▶ _WHAT YOU HAVE TO DO_
Repeat the data exactly, leaving out any image.

▶ _DATA SHOWN_

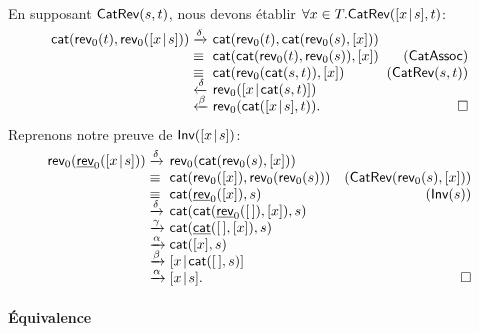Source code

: \noindent En supposant
\(\textsf{CatRev}({s,t})\), nous devons
établir \(\forall x \in T.\textsf{CatRev}({[{x}\!\mid\!{s}],t})\):
 
\begin{equation*}
\begin{array}{@{}r@{\;}l@{\;}l@{\;\;}r@{}}
  \fun{cat}(\fun{rev}_0(t),\fun{rev}_0(\cons{x}{s}))
& \xrightarrow{\smash{\delta}}
& \fun{cat}(\fun{rev}_0(t),\fun{cat}(\fun{rev}_0(s),[x]))\\
& \equiv
& \fun{cat}(\fun{cat}(\fun{rev}_0(t),\fun{rev}_0(s)),[x])
& (\predName{CatAssoc})\\
& \equiv
& \fun{cat}(\fun{rev}_0(\fun{cat}(s,t)),[x])
& (\pred{CatRev}{s,t})\\
& \xleftarrow{\smash{\delta}}
& \fun{rev}_0(\cons{x}{\fun{cat}(s,t)})\\
& \xleftarrow{\smash{\beta}}
& \fun{rev}_0(\fun{cat}(\cons{x}{s},t)).
& \multicolumn{1}{r@{}}{\Box}
\end{array}
\end{equation*}
Reprenons notre preuve de
\(\textsf{Inv}({[{x}\!\mid\!{s}]})\):
\begin{equation*}
\begin{array}{@{}r@{\;}l@{\;}l@{\quad}r@{}}
  \fun{rev}_0(\ufun{rev}_0(\cons{x}{s}))
& \xrightarrow{\smash{\delta}}
& \fun{rev}_0(\fun{cat}(\fun{rev}_0(s),[x]))\\
& \equiv
& \fun{cat}(\fun{rev}_0([x]),\fun{rev}_0(\fun{rev}_0(s)))
& (\pred{CatRev}{\fun{rev}_0(s),[x]})\\
& \equiv
& \fun{cat}(\ufun{rev}_0([x]),s)
& (\pred{Inv}{s})\\
& \xrightarrow{\smash{\delta}}
& \fun{cat}(\fun{cat}(\ufun{rev}_0(\el),[x]),s)\\
& \xrightarrow{\smash{\gamma}}
& \fun{cat}(\ufun{cat}(\el,[x]),s)\\
& \xrightarrow{\smash{\alpha}}
& \fun{cat}([x],s)\\
& \xrightarrow{\smash{\beta}}
& \cons{x}{\fun{cat}(\el,s)}\\
& \xrightarrow{\smash{\alpha}}
& \cons{x}{s}.
& \hfill \Box
\end{array}
\end{equation*}

\paragraph{Équivalence}

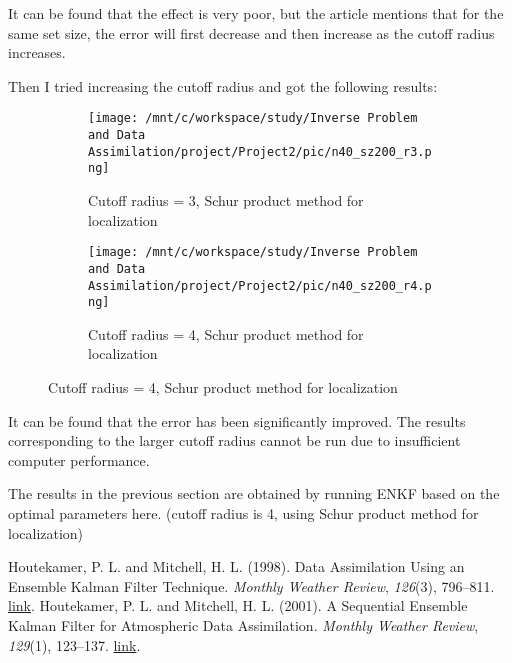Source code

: \documentclass[11pt,reqno]{amsart}
\begin{document}
It can be found that the effect is very poor, but the article mentions that for the same set size, the error will first decrease and then increase as the cutoff radius increases.

Then I tried increasing the cutoff radius and got the following results:

\begin{figure}[H] %
  \begin{subfigure}[h]{0.45\textwidth}
      \centering
      \texttt{[image: /mnt/c/workspace/study/Inverse Problem and Data Assimilation/project/Project2/pic/n40\_sz200\_r3.png]} %
  \caption{Cutoff radius = 3, Schur product method for localization}
  \end{subfigure}
  \hfill
  \begin{subfigure}[h]{0.45\textwidth}
      \centering
      \texttt{[image: /mnt/c/workspace/study/Inverse Problem and Data Assimilation/project/Project2/pic/n40\_sz200\_r4.png]} %
  \caption{Cutoff radius = 4, Schur product method for localization}
  \end{subfigure}
\end{figure}
It can be found that the error has been significantly improved. The results corresponding to the larger cutoff radius cannot be run due to insufficient computer performance.

The results in the previous section are obtained by running ENKF based on the optimal parameters here. (cutoff radius is 4, using Schur product method for localization)
\begin{thebibliography}{9}
  Houtekamer, P. L. and Mitchell, H. L. (1998). 
  Data Assimilation Using an Ensemble Kalman Filter Technique. 
  \textit{Monthly Weather Review}, \textit{126}(3), 796--811. 
  \href{https://journals.ametsoc.org/view/journals/mwre/126/3/1520-0493_1998_126_0796_dauaek_2.0.co_2.xml}{link}.
  Houtekamer, P. L. and Mitchell, H. L. (2001). 
  A Sequential Ensemble Kalman Filter for Atmospheric Data Assimilation. 
  \textit{Monthly Weather Review}, \textit{129}(1), 123--137. 
  \href{https://journals.ametsoc.org/view/journals/mwre/129/1/1520-0493_2001_129_0123_asekff_2.0.co_2.xml}{link}.
    
\end{thebibliography}
  
\end{document}
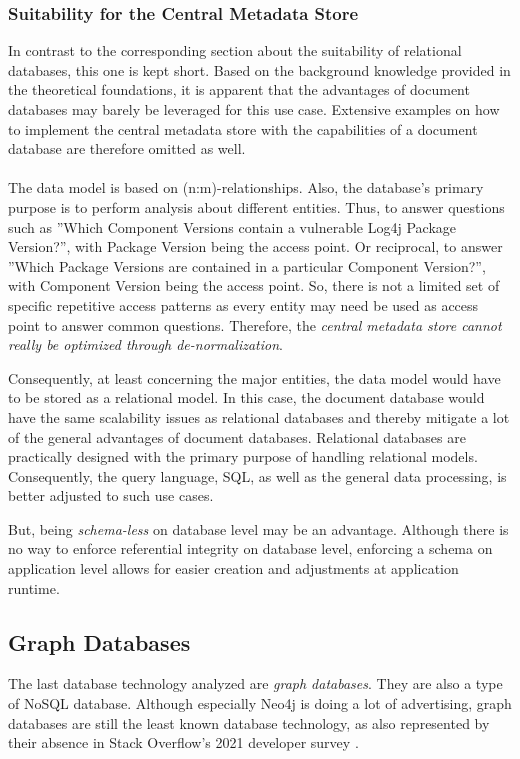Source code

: \subsubsection{Suitability for the Central Metadata Store}
In contrast to the corresponding section about the suitability of relational databases, this one is kept short. Based on the background knowledge provided in the theoretical foundations, it is apparent that the advantages of document databases may barely be leveraged for this use case. Extensive examples on how to implement the central metadata store with the capabilities of a document database are therefore omitted as well.\\\\ 
The data model is based on (n:m)-relationships. Also, the database's primary purpose is to perform analysis about different entities. Thus, to answer questions such as ''Which Component Versions contain a vulnerable Log4j Package Version?'', with Package Version being the access point. Or reciprocal, to answer ''Which Package Versions are contained in a particular Component Version?'', with Component Version being the access point. So, there is not a limited set of specific repetitive access patterns as every entity may need be used as access point to answer common questions. Therefore, the \emph{central metadata store cannot really be optimized through de-normalization}.\par
Consequently, at least concerning the major entities, the data model would have to be stored as a relational model. In this case, the document database would have the same scalability issues as relational databases and thereby mitigate a lot of the general advantages of document databases. Relational databases are practically designed with the primary purpose of handling relational models. Consequently, the query language, SQL, as well as the general data processing, is better adjusted to such use cases.\par 
But, being \emph{schema-less} on database level may be an advantage. Although there is no way to enforce referential integrity on database level, enforcing a schema on application level allows for easier creation and adjustments at application runtime.

\subsection{Graph Databases}
The last database technology analyzed are \emph{graph databases}. They are also a type of NoSQL database. Although especially Neo4j is doing a lot of advertising, graph databases are still the least known database technology, as also represented by their absence in Stack Overflow's 2021 developer survey \cite{StackoverflowDeveloperSurvey}.

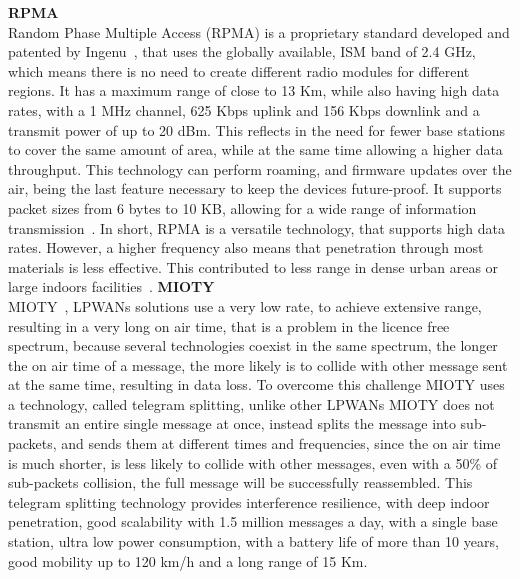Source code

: \textbf{RPMA}\\

Random Phase Multiple Access (RPMA) is a proprietary standard developed and patented by Ingenu~\cite{Ingenu}, that uses the globally available, \gls{ISM} band of 2.4 GHz, which means there is no need to create different radio modules for different regions. It has a maximum range of close to 13 Km, while also having high data rates, with a 1 MHz channel, 625 Kbps uplink and 156 Kbps downlink and a transmit power of up to 20 dBm.
This reflects in the need for fewer  base stations to cover  the same amount of  area, while at the same time allowing a higher data throughput. 
This technology can perform roaming, and firmware updates over the air, being the last feature necessary to keep the devices future-proof. It supports packet sizes from 6 bytes to 10 KB, allowing for a wide range of information transmission~\cite{Bernardo2019}. 
In short, RPMA is a versatile technology, that supports high data rates. However, a higher frequency also means that penetration through most materials is less effective. This contributed to less range in dense urban areas or large indoors facilities~\cite{LPPenaQueralta2019}.\newline\newline
\textbf{MIOTY}\\

MIOTY~\cite{MIOTY}, LPWANs solutions use a very low rate, to achieve extensive range, resulting in a very long on air time, that is a problem in the licence free spectrum, because several technologies coexist in the same spectrum, the longer the on air time of a message, the more likely is to collide with other message sent at the same time, resulting in data loss. To overcome this challenge MIOTY uses a technology, called telegram splitting, unlike other LPWANs MIOTY does not transmit an entire single message at once, instead splits the message into sub-packets, and sends them at different times and frequencies, since the on air time is much shorter, is less likely to collide with other messages, even with a 50\% of sub-packets collision, the full message will be successfully reassembled. This telegram splitting technology provides interference resilience, with deep indoor penetration, good scalability with 1.5 million messages a day, with a single base station, ultra low power consumption, with a battery life of more than 10 years, good mobility up to 120 km/h and a long range of 15 Km.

▶ _WRITTEN SOLUTION_
Source code

: \noindent En supposant
\(\textsf{CatRev}({s,t})\), nous devons
établir \(\forall x \in T.\textsf{CatRev}({[{x}\!\mid\!{s}],t})\):
 
\begin{equation*}
\begin{array}{@{}r@{\;}l@{\;}l@{\;\;}r@{}}
  \fun{cat}(\fun{rev}_0(t),\fun{rev}_0(\cons{x}{s}))
& \xrightarrow{\smash{\delta}}
& \fun{cat}(\fun{rev}_0(t),\fun{cat}(\fun{rev}_0(s),[x]))\\
& \equiv
& \fun{cat}(\fun{cat}(\fun{rev}_0(t),\fun{rev}_0(s)),[x])
& (\predName{CatAssoc})\\
& \equiv
& \fun{cat}(\fun{rev}_0(\fun{cat}(s,t)),[x])
& (\pred{CatRev}{s,t})\\
& \xleftarrow{\smash{\delta}}
& \fun{rev}_0(\cons{x}{\fun{cat}(s,t)})\\
& \xleftarrow{\smash{\beta}}
& \fun{rev}_0(\fun{cat}(\cons{x}{s},t)).
& \multicolumn{1}{r@{}}{\Box}
\end{array}
\end{equation*}
Reprenons notre preuve de
\(\textsf{Inv}({[{x}\!\mid\!{s}]})\):
\begin{equation*}
\begin{array}{@{}r@{\;}l@{\;}l@{\quad}r@{}}
  \fun{rev}_0(\ufun{rev}_0(\cons{x}{s}))
& \xrightarrow{\smash{\delta}}
& \fun{rev}_0(\fun{cat}(\fun{rev}_0(s),[x]))\\
& \equiv
& \fun{cat}(\fun{rev}_0([x]),\fun{rev}_0(\fun{rev}_0(s)))
& (\pred{CatRev}{\fun{rev}_0(s),[x]})\\
& \equiv
& \fun{cat}(\ufun{rev}_0([x]),s)
& (\pred{Inv}{s})\\
& \xrightarrow{\smash{\delta}}
& \fun{cat}(\fun{cat}(\ufun{rev}_0(\el),[x]),s)\\
& \xrightarrow{\smash{\gamma}}
& \fun{cat}(\ufun{cat}(\el,[x]),s)\\
& \xrightarrow{\smash{\alpha}}
& \fun{cat}([x],s)\\
& \xrightarrow{\smash{\beta}}
& \cons{x}{\fun{cat}(\el,s)}\\
& \xrightarrow{\smash{\alpha}}
& \cons{x}{s}.
& \hfill \Box
\end{array}
\end{equation*}

\paragraph{Équivalence}

Source code

: \documentclass[11pt,reqno]{amsart}
\begin{document}
It can be found that the effect is very poor, but the article mentions that for the same set size, the error will first decrease and then increase as the cutoff radius increases.

Then I tried increasing the cutoff radius and got the following results:

\begin{figure}[H] %
  \begin{subfigure}[h]{0.45\textwidth}
      \centering
      \texttt{[image: /mnt/c/workspace/study/Inverse Problem and Data Assimilation/project/Project2/pic/n40\_sz200\_r3.png]} %
  \caption{Cutoff radius = 3, Schur product method for localization}
  \end{subfigure}
  \hfill
  \begin{subfigure}[h]{0.45\textwidth}
      \centering
      \texttt{[image: /mnt/c/workspace/study/Inverse Problem and Data Assimilation/project/Project2/pic/n40\_sz200\_r4.png]} %
  \caption{Cutoff radius = 4, Schur product method for localization}
  \end{subfigure}
\end{figure}
It can be found that the error has been significantly improved. The results corresponding to the larger cutoff radius cannot be run due to insufficient computer performance.

The results in the previous section are obtained by running ENKF based on the optimal parameters here. (cutoff radius is 4, using Schur product method for localization)
\begin{thebibliography}{9}
  Houtekamer, P. L. and Mitchell, H. L. (1998). 
  Data Assimilation Using an Ensemble Kalman Filter Technique. 
  \textit{Monthly Weather Review}, \textit{126}(3), 796--811. 
  \href{https://journals.ametsoc.org/view/journals/mwre/126/3/1520-0493_1998_126_0796_dauaek_2.0.co_2.xml}{link}.
  Houtekamer, P. L. and Mitchell, H. L. (2001). 
  A Sequential Ensemble Kalman Filter for Atmospheric Data Assimilation. 
  \textit{Monthly Weather Review}, \textit{129}(1), 123--137. 
  \href{https://journals.ametsoc.org/view/journals/mwre/129/1/1520-0493_2001_129_0123_asekff_2.0.co_2.xml}{link}.
    
\end{thebibliography}
  
\end{document}
Source code

: \subsubsection{Suitability for the Central Metadata Store}
In contrast to the corresponding section about the suitability of relational databases, this one is kept short. Based on the background knowledge provided in the theoretical foundations, it is apparent that the advantages of document databases may barely be leveraged for this use case. Extensive examples on how to implement the central metadata store with the capabilities of a document database are therefore omitted as well.\\\\ 
The data model is based on (n:m)-relationships. Also, the database's primary purpose is to perform analysis about different entities. Thus, to answer questions such as ''Which Component Versions contain a vulnerable Log4j Package Version?'', with Package Version being the access point. Or reciprocal, to answer ''Which Package Versions are contained in a particular Component Version?'', with Component Version being the access point. So, there is not a limited set of specific repetitive access patterns as every entity may need be used as access point to answer common questions. Therefore, the \emph{central metadata store cannot really be optimized through de-normalization}.\par
Consequently, at least concerning the major entities, the data model would have to be stored as a relational model. In this case, the document database would have the same scalability issues as relational databases and thereby mitigate a lot of the general advantages of document databases. Relational databases are practically designed with the primary purpose of handling relational models. Consequently, the query language, SQL, as well as the general data processing, is better adjusted to such use cases.\par 
But, being \emph{schema-less} on database level may be an advantage. Although there is no way to enforce referential integrity on database level, enforcing a schema on application level allows for easier creation and adjustments at application runtime.

\subsection{Graph Databases}
The last database technology analyzed are \emph{graph databases}. They are also a type of NoSQL database. Although especially Neo4j is doing a lot of advertising, graph databases are still the least known database technology, as also represented by their absence in Stack Overflow's 2021 developer survey \cite{StackoverflowDeveloperSurvey}.

Source code

: \textbf{RPMA}\\

Random Phase Multiple Access (RPMA) is a proprietary standard developed and patented by Ingenu~\cite{Ingenu}, that uses the globally available, \gls{ISM} band of 2.4 GHz, which means there is no need to create different radio modules for different regions. It has a maximum range of close to 13 Km, while also having high data rates, with a 1 MHz channel, 625 Kbps uplink and 156 Kbps downlink and a transmit power of up to 20 dBm.
This reflects in the need for fewer  base stations to cover  the same amount of  area, while at the same time allowing a higher data throughput. 
This technology can perform roaming, and firmware updates over the air, being the last feature necessary to keep the devices future-proof. It supports packet sizes from 6 bytes to 10 KB, allowing for a wide range of information transmission~\cite{Bernardo2019}. 
In short, RPMA is a versatile technology, that supports high data rates. However, a higher frequency also means that penetration through most materials is less effective. This contributed to less range in dense urban areas or large indoors facilities~\cite{LPPenaQueralta2019}.\newline\newline
\textbf{MIOTY}\\

MIOTY~\cite{MIOTY}, LPWANs solutions use a very low rate, to achieve extensive range, resulting in a very long on air time, that is a problem in the licence free spectrum, because several technologies coexist in the same spectrum, the longer the on air time of a message, the more likely is to collide with other message sent at the same time, resulting in data loss. To overcome this challenge MIOTY uses a technology, called telegram splitting, unlike other LPWANs MIOTY does not transmit an entire single message at once, instead splits the message into sub-packets, and sends them at different times and frequencies, since the on air time is much shorter, is less likely to collide with other messages, even with a 50\% of sub-packets collision, the full message will be successfully reassembled. This telegram splitting technology provides interference resilience, with deep indoor penetration, good scalability with 1.5 million messages a day, with a single base station, ultra low power consumption, with a battery life of more than 10 years, good mobility up to 120 km/h and a long range of 15 Km.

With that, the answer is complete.